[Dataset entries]
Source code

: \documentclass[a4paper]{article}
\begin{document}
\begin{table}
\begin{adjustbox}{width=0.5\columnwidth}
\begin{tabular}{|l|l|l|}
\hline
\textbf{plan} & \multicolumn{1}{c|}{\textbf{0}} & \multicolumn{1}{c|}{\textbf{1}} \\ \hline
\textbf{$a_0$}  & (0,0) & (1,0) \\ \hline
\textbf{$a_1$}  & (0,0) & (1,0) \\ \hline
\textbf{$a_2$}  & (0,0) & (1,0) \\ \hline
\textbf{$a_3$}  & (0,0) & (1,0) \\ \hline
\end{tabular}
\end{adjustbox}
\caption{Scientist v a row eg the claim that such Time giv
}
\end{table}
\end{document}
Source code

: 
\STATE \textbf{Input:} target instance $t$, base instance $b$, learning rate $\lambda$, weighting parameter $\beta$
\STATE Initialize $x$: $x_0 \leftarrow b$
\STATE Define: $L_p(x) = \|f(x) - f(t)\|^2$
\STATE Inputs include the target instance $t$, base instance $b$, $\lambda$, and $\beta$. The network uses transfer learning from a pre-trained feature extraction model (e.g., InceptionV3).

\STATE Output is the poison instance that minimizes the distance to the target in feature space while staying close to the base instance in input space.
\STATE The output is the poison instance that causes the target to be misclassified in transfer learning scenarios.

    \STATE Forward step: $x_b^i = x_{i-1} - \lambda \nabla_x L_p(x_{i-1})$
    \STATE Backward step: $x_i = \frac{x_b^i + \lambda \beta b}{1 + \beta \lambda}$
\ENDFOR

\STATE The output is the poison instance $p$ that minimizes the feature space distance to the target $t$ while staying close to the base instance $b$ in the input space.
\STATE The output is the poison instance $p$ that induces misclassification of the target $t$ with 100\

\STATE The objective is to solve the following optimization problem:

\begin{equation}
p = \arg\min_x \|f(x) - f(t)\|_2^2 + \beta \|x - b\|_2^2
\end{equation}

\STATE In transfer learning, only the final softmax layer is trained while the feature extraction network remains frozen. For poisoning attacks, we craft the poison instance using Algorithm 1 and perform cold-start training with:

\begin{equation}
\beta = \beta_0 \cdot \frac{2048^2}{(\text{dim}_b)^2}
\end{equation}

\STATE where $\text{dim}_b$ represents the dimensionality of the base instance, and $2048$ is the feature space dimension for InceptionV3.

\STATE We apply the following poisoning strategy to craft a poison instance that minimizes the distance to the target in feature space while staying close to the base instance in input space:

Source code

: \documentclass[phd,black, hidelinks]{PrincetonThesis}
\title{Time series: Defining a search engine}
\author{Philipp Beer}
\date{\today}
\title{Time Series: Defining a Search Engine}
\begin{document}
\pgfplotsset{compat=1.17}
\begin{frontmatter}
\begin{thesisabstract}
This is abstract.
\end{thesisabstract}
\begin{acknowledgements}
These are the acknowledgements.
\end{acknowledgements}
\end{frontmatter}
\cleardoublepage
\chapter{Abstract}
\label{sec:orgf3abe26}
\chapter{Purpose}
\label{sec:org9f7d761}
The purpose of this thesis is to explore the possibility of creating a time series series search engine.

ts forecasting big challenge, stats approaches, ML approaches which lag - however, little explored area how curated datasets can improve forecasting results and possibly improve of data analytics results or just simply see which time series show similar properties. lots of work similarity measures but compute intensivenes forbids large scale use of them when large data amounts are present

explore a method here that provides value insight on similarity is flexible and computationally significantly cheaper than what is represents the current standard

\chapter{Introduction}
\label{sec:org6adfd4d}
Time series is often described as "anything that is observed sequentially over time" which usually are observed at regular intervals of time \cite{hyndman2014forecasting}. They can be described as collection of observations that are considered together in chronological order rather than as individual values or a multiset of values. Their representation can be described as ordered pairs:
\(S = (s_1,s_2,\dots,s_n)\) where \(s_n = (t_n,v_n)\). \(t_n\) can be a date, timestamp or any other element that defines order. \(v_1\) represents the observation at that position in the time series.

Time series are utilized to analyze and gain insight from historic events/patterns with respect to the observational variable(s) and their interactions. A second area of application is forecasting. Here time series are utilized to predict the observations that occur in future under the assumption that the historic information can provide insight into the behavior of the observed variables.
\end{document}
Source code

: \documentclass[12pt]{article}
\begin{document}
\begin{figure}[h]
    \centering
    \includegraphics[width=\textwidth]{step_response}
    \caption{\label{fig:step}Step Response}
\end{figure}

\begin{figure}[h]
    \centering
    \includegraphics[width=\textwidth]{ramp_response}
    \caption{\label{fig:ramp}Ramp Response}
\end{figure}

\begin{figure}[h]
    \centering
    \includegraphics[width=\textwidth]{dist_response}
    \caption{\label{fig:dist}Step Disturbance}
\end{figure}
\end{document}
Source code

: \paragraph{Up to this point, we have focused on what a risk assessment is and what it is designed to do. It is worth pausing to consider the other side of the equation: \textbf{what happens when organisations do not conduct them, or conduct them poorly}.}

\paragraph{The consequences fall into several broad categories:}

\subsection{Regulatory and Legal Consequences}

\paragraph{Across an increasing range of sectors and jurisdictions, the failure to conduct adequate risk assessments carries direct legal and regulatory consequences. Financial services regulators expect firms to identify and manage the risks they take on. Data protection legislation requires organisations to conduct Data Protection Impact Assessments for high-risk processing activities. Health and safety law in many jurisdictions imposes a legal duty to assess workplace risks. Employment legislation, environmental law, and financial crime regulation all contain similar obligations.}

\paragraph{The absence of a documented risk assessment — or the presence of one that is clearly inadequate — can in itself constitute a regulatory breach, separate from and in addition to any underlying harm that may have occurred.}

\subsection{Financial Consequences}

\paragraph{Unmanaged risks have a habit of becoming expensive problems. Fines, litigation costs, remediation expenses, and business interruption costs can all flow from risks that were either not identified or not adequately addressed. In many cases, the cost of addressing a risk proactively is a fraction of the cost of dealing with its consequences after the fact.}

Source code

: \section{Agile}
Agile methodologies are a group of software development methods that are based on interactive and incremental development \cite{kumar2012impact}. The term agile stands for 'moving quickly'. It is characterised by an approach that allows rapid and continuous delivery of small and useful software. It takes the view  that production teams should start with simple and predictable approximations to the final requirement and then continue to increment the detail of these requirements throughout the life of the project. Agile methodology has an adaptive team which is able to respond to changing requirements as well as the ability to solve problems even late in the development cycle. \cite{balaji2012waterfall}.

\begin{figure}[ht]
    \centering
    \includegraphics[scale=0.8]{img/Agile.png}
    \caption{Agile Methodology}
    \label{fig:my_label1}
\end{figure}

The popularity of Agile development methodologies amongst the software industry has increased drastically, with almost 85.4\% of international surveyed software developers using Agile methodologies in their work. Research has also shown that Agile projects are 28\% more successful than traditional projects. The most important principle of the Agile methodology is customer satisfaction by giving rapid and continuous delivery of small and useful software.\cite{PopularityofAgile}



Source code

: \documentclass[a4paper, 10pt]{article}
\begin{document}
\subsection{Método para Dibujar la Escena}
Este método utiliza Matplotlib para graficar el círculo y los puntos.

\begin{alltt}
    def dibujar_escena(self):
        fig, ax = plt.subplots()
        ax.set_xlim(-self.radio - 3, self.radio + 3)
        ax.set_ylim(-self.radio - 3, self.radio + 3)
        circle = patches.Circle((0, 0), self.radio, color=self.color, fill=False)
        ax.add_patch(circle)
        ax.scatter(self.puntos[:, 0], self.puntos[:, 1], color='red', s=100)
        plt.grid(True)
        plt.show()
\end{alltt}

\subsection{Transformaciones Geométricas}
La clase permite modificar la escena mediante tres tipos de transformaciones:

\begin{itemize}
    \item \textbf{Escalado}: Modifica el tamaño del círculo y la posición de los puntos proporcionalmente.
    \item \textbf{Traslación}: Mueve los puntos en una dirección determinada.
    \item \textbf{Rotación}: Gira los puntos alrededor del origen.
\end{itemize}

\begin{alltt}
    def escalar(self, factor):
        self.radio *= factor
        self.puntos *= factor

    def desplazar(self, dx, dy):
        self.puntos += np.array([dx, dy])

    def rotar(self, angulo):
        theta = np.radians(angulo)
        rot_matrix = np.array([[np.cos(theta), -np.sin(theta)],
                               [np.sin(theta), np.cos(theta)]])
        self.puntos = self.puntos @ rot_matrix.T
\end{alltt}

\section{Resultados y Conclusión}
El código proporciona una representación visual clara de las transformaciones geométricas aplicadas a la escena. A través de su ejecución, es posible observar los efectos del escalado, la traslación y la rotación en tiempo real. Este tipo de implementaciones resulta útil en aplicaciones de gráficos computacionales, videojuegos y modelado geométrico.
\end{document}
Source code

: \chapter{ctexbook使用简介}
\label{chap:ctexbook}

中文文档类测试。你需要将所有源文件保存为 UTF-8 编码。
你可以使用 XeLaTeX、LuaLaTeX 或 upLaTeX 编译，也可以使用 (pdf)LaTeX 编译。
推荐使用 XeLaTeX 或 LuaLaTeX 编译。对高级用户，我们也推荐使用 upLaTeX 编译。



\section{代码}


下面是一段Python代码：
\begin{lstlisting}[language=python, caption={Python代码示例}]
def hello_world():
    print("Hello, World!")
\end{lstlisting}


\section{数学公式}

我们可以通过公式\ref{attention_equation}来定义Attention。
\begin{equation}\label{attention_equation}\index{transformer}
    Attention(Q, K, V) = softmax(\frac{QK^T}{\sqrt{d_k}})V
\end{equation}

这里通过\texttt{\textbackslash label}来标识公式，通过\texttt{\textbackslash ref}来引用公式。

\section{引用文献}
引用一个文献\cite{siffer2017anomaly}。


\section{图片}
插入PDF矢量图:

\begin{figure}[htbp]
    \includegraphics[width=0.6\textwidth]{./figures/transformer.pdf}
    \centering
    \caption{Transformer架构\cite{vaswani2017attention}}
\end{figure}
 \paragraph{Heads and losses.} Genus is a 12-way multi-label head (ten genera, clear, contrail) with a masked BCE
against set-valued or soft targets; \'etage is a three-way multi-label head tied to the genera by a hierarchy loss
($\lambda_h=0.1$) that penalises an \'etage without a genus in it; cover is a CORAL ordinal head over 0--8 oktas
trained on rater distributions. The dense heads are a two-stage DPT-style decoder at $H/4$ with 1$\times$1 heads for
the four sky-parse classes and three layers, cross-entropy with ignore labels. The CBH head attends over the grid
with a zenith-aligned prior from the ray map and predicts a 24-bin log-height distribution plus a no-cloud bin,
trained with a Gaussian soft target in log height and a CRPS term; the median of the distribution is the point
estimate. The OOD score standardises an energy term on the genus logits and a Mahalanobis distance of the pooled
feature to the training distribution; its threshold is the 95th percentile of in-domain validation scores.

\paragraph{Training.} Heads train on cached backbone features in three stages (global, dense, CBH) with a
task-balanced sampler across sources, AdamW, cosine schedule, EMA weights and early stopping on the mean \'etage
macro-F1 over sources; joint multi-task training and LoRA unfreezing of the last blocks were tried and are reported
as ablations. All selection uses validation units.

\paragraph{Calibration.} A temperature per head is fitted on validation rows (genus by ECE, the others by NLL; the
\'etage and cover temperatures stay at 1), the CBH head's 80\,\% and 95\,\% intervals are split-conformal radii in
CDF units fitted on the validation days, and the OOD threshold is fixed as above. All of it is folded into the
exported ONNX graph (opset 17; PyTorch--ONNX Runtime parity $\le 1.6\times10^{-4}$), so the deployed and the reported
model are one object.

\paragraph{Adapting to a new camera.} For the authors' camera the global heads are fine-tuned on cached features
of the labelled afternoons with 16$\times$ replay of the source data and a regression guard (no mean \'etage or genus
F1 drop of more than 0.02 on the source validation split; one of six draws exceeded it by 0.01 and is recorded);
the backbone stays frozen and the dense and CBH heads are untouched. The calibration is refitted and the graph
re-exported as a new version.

Aim of the task: Please go through the entries and show every line with the word "width".

Answer to this task:
\begin{adjustbox}{width=0.5\columnwidth}
    \includegraphics[width=\textwidth]{step_response}
    \includegraphics[width=\textwidth]{ramp_response}
    \includegraphics[width=\textwidth]{dist_response}
    \includegraphics[width=0.6\textwidth]{./figures/transformer.pdf}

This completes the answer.